Enfin, le texte précise que la formation peut être suivie aussi bien pendant les horaires de travail qu'en dehors du temps d'activité (dans ce dernier cas, le salarié est rémunéré).
Le plan de formation : les éléments clés à connaître
Plan de formation : groupes-cibles et contenu des formations
Le plan de formation désigne en termes juridiques "un document rédigé soit sous forme papier, soit sous forme électronique, listant les formations ainsi que le groupe-cible des travailleurs à qui elles sont destinées". Il s'agit donc de répertorier l'ensemble des formations formelles et informelles retenues puis d'y associer des catégories de salariés ciblés. Le contenu des formations est fixé librement par l'employeur, qui a cependant pour obligation d'en démontrer la pertinence au regard des besoins.
Concernant les groupes-cibles, il convient de noter les spécificités de la loi. Celle-ci précise : "une attention particulière sera portée aux personnes issues des groupes à risque", notamment les plus de 50 ans, ainsi qu'aux travailleurs en situation de handicap et aux personnes étrangères non originaires de l'Union Européenne. Les métiers en pénurie sont également visés dans cette disposition, l'objectif étant de réduire les difficultés des employeurs à trouver des salariés qualifiés pour certains postes n'attirant que peu de candidats.
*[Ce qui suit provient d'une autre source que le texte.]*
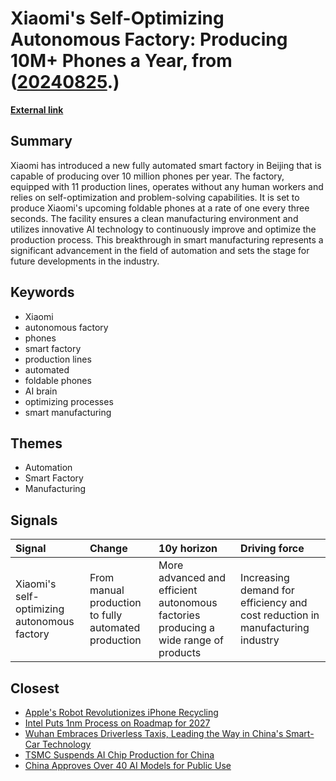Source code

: # __Xiaomi's Self-Optimizing Autonomous Factory: Producing 10M+ Phones a Year__, from ([20240825](https://kghosh.substack.com/p/20240825).)

__[External link](https://newatlas.com/robotics/xiaomi-dark-robotic-factory/)__



## Summary

Xiaomi has introduced a new fully automated smart factory in Beijing that is capable of producing over 10 million phones per year. The factory, equipped with 11 production lines, operates without any human workers and relies on self-optimization and problem-solving capabilities. It is set to produce Xiaomi's upcoming foldable phones at a rate of one every three seconds. The facility ensures a clean manufacturing environment and utilizes innovative AI technology to continuously improve and optimize the production process. This breakthrough in smart manufacturing represents a significant advancement in the field of automation and sets the stage for future developments in the industry.

## Keywords

* Xiaomi
* autonomous factory
* phones
* smart factory
* production lines
* automated
* foldable phones
* AI brain
* optimizing processes
* smart manufacturing

## Themes

* Automation
* Smart Factory
* Manufacturing

## Signals

| Signal                                      | Change                                               | 10y horizon                                                                         | Driving force                                                                 |
|:--------------------------------------------|:-----------------------------------------------------|:------------------------------------------------------------------------------------|:------------------------------------------------------------------------------|
| Xiaomi's self-optimizing autonomous factory | From manual production to fully automated production | More advanced and efficient autonomous factories producing a wide range of products | Increasing demand for efficiency and cost reduction in manufacturing industry |

## Closest

* [Apple's Robot Revolutionizes iPhone Recycling](2bd2f16207519e71b7ae8b7899a7e0f1)
* [Intel Puts 1nm Process on Roadmap for 2027](d535be70e1ac2598e9da9b6dfecc362e)
* [Wuhan Embraces Driverless Taxis, Leading the Way in China's Smart-Car Technology](7ef1e06ef36fd2e91811523799360306)
* [TSMC Suspends AI Chip Production for China](2f3c3eb80f2d1bc30cfac18323b89e87)
* [China Approves Over 40 AI Models for Public Use](180b400e2ff14c1358c95031138bbe47)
À savoir : l'entreprise doit également assurer, au travers de ce document, un égal accès de tous aux dispositifs de formation. La loi indique ainsi : "Lors de l'établissement du plan de formation, la dimension de genre doit être prise en compte."
Plan de formation : procédures et délais
La production du plan de formation suit une procédure ainsi qu'un échéancier précis. Sa durée de validité s'établit à un an minimum. Là encore, rappelons que ce document est obligatoire uniquement pour les entreprises occupant 20 salariés ou plus. Précisons également que les commissions paritaires peuvent, via la convention collective, fixer des exigences minimales auxquelles le plan de formation doit répondre.
Première étape : l'employeur soumet un projet de plan de formation au conseil d'entreprise ou, à défaut, à la délégation syndicale.
Deuxième étape : au minimum 15 jours après la communication du projet se tient une réunion pour examiner ce dernier.
Troisième étape : le conseil d'entreprise (ou la délégation syndicale) donne un avis sur le projet au plus tard le 15 mars.
Quatrième et dernière étape : le contenu du plan de formation est finalisé pour le 31 mars. Le document est conservé dans l'entreprise, avec un droit d'accès des salariés sur simple demande.
Lorsque l'entreprise ne dispose ni de conseil d'entreprise ni de délégation syndicale, le plan est soumis directement aux travailleurs le 15 mars au plus tard. Son contenu est ensuite achevé pour le 31 mars.
Cinquième étape : le plan de formation est envoyé au fonctionnaire compétent par voie informatique, un mois après son entrée en vigueur. C'est un arrêté royal qui détermine la date d'entrée en vigueur ainsi que les modalités à respecter pour l'envoi du document.
En synthèse, le plan de formation annuel, associé au droit individuel à la formation, modernise la formation professionnelle au sein des entreprises. L'ambition du législateur : favoriser un véritable engagement de l'employeur dans la montée en compétences de ses salariés.